Often heard: Only first-person narrators can be unreliable.
Actually: While unreliable narration is most common in first-person voice, close third-person narration that adopts a character's limited or distorted viewpoint can also be unreliable, particularly in free indirect discourse where the narrator's perspective bleeds into the character's.
Common questions
FAQ
What is the difference between an unreliable narrator and an omniscient narrator?+
An omniscient narrator knows everything about the story's world and all characters, and the reader generally trusts their account. An unreliable narrator is limited to one perspective and that perspective is compromised. Some narrators who appear omniscient can also be unreliable if the author signals that their knowledge or judgements are skewed, but the two modes are conventionally distinct.
Who coined the term "unreliable narrator"?+
The term was introduced by American literary critic Wayne C. Booth in his influential 1961 work The Rhetoric of Fiction. Booth used it to describe narrators whose account diverges, whether knowingly or not, from the implied author's norms and values. The concept has since become central to narratology and literary analysis.

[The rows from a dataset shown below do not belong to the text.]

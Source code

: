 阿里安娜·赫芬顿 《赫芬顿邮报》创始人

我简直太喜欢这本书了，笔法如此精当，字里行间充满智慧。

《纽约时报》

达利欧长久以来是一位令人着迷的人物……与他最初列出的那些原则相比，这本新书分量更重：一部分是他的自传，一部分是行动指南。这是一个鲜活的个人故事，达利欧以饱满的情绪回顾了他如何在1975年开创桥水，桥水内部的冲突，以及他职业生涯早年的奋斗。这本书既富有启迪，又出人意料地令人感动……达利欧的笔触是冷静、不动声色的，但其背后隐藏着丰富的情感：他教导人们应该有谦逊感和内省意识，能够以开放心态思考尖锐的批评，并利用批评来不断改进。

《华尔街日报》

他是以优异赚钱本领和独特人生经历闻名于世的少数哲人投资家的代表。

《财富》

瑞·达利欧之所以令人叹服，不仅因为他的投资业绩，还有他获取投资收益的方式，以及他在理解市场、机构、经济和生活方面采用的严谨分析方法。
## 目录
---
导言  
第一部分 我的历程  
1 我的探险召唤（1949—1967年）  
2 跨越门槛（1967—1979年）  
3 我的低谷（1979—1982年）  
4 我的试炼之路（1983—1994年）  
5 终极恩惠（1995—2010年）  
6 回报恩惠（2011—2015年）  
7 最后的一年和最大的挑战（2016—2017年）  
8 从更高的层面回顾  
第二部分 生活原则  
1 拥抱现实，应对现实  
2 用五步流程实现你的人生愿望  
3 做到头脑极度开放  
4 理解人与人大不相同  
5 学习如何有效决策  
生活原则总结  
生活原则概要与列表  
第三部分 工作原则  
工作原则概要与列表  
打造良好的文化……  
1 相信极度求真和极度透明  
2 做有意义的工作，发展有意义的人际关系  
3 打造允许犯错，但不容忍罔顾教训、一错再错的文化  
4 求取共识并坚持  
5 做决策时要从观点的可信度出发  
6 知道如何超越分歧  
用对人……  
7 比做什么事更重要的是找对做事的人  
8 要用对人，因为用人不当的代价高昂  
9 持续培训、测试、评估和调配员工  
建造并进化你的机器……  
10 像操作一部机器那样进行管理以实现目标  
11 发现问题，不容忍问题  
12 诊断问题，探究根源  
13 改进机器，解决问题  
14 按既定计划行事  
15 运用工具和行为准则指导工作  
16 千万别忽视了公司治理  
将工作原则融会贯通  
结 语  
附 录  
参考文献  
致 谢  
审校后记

How does Kazuo Ishiguro use the unreliable narrator?+
In The Remains of the Day (1989), Stevens — the repressed English butler — narrates his life's service with meticulous understatement. The reader gradually perceives, through what Stevens cannot say, that his dedication to professional duty has cost him love and moral agency. Ishiguro's technique depends on the gap between Stevens's controlled prose and the emotional truth the reader infers; the unreliability is the novel's subject.